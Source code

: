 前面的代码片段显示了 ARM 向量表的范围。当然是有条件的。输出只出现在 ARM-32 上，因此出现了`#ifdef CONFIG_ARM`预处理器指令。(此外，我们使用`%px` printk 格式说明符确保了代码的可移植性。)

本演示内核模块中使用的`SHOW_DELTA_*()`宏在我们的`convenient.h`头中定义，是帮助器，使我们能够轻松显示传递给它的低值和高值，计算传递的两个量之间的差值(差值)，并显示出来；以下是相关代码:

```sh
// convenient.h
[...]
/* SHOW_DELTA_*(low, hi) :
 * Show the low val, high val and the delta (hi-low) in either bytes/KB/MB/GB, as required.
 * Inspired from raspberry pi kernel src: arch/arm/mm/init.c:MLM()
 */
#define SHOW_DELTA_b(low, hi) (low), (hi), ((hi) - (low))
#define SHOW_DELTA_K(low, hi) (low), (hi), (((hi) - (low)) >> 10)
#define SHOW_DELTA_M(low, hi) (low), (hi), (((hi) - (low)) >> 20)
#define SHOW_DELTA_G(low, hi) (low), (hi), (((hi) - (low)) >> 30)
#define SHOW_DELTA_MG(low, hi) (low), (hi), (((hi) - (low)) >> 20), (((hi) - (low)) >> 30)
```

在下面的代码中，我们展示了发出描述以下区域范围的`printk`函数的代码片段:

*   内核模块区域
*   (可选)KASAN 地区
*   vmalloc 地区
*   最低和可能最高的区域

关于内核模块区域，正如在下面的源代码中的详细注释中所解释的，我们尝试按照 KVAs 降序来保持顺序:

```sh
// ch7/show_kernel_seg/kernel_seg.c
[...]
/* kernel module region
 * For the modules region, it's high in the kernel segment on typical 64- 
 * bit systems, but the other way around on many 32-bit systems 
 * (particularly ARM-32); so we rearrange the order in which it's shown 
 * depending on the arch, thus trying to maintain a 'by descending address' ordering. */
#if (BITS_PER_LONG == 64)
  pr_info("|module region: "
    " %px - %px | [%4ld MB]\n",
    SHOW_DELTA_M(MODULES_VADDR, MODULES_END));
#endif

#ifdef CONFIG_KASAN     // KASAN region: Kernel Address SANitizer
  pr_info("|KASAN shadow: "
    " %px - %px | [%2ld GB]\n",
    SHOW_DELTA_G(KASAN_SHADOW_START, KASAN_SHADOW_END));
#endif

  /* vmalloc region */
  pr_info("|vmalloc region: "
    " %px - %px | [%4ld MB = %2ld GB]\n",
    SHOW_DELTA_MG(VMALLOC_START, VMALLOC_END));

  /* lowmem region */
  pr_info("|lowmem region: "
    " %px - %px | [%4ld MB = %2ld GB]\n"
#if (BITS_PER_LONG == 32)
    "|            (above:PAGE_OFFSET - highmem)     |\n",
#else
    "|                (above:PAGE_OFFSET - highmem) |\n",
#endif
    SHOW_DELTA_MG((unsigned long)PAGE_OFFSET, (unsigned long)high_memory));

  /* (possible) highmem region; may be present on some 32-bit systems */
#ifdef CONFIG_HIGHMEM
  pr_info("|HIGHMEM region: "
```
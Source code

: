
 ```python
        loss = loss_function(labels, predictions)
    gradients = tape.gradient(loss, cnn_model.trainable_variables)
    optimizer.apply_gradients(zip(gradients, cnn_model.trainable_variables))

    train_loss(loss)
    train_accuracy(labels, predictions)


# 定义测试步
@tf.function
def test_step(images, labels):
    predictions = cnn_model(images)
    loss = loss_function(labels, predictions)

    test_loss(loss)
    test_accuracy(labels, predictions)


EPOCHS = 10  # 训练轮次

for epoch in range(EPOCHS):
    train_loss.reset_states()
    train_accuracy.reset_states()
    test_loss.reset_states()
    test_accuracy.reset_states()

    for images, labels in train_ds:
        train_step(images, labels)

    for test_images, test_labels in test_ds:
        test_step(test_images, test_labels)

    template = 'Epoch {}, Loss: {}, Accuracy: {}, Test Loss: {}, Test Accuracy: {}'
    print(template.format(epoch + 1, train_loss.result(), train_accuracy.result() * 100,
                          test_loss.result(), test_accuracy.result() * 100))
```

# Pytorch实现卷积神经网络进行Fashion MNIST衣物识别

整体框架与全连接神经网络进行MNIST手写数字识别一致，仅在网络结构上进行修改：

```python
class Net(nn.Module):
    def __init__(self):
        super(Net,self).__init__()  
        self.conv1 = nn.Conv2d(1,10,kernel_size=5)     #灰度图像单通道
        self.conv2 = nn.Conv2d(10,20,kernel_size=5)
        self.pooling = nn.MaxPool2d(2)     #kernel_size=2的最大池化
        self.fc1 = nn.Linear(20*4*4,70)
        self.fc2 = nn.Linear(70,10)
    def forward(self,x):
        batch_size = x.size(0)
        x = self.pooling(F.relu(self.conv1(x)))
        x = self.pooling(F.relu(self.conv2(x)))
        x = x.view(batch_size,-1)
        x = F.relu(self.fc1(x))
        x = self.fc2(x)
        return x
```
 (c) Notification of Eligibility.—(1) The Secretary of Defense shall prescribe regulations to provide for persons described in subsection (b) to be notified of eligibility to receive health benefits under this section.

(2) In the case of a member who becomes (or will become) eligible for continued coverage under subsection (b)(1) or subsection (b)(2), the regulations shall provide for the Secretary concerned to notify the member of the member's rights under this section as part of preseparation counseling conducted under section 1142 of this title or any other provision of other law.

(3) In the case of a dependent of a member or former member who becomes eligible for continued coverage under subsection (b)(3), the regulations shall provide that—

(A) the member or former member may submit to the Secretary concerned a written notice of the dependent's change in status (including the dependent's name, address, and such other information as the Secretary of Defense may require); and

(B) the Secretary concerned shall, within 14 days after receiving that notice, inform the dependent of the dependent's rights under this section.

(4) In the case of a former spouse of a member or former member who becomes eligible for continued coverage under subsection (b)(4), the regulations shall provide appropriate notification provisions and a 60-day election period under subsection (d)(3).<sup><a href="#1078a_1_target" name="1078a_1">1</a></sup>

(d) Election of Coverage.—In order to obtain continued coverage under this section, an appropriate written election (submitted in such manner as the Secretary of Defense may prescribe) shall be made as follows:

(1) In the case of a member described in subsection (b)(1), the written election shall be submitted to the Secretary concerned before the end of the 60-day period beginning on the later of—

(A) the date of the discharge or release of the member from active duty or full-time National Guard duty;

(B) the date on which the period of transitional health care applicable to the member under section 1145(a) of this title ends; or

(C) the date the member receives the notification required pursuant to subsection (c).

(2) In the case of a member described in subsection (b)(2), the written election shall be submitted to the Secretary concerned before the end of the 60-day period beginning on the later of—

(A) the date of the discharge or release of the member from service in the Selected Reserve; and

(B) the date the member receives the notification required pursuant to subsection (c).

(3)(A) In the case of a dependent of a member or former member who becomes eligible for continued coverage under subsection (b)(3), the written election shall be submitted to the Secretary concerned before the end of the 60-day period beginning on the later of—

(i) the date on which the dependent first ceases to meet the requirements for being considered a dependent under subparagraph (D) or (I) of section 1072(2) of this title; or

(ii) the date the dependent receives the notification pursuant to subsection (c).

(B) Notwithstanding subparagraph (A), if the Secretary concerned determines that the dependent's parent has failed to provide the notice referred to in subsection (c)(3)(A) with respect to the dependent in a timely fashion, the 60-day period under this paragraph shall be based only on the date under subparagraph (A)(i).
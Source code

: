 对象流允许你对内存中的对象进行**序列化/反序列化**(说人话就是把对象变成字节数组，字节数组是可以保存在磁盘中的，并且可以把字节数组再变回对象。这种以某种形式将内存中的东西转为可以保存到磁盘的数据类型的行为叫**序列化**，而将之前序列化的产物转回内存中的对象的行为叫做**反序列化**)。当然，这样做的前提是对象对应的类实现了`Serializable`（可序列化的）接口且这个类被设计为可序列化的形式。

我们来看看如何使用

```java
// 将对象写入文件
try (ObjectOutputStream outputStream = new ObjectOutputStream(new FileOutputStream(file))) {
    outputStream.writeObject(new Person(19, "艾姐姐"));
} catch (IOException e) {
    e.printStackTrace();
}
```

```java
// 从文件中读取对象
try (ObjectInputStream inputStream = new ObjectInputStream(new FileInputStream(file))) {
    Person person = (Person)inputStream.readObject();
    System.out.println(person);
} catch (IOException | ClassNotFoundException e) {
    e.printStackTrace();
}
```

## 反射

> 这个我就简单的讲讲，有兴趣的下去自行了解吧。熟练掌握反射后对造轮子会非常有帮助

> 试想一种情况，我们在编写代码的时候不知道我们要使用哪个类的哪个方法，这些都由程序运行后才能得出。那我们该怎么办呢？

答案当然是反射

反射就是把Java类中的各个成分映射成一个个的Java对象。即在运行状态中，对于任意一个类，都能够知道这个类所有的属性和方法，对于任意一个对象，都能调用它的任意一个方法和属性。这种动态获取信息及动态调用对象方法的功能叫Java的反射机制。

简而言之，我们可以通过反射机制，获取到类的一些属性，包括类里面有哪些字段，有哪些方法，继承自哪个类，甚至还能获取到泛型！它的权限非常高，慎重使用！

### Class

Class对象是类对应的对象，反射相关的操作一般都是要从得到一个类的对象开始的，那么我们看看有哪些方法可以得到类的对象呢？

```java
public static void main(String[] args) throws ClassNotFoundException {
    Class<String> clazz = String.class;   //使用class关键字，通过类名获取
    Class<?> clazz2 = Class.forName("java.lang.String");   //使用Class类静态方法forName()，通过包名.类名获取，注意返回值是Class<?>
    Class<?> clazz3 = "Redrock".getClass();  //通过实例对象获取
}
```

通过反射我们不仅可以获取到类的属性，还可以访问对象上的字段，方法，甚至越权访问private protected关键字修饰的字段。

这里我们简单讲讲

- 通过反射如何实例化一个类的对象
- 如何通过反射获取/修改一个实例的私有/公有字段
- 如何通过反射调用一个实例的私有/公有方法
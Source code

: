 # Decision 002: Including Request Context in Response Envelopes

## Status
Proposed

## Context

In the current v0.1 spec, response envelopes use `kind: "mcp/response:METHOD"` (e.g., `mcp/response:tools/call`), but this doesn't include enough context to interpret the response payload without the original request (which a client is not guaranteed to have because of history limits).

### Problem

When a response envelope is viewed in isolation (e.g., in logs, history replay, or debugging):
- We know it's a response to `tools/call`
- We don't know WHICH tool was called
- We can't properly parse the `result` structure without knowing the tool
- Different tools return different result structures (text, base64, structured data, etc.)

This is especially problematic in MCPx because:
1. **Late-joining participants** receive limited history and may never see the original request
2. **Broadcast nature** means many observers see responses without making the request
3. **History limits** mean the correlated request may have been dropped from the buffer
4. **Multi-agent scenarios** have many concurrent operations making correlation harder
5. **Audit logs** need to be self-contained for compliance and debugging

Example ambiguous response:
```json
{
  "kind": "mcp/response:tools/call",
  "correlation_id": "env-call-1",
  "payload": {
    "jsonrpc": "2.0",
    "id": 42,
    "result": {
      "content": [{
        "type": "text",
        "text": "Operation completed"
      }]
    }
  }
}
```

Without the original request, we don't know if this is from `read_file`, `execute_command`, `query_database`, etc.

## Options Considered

----------

Action item
Show the lines of the listing above with "ClassNotFoundException".

Your response
} catch (IOException | ClassNotFoundException e) {
public static void main(String[] args) throws ClassNotFoundException {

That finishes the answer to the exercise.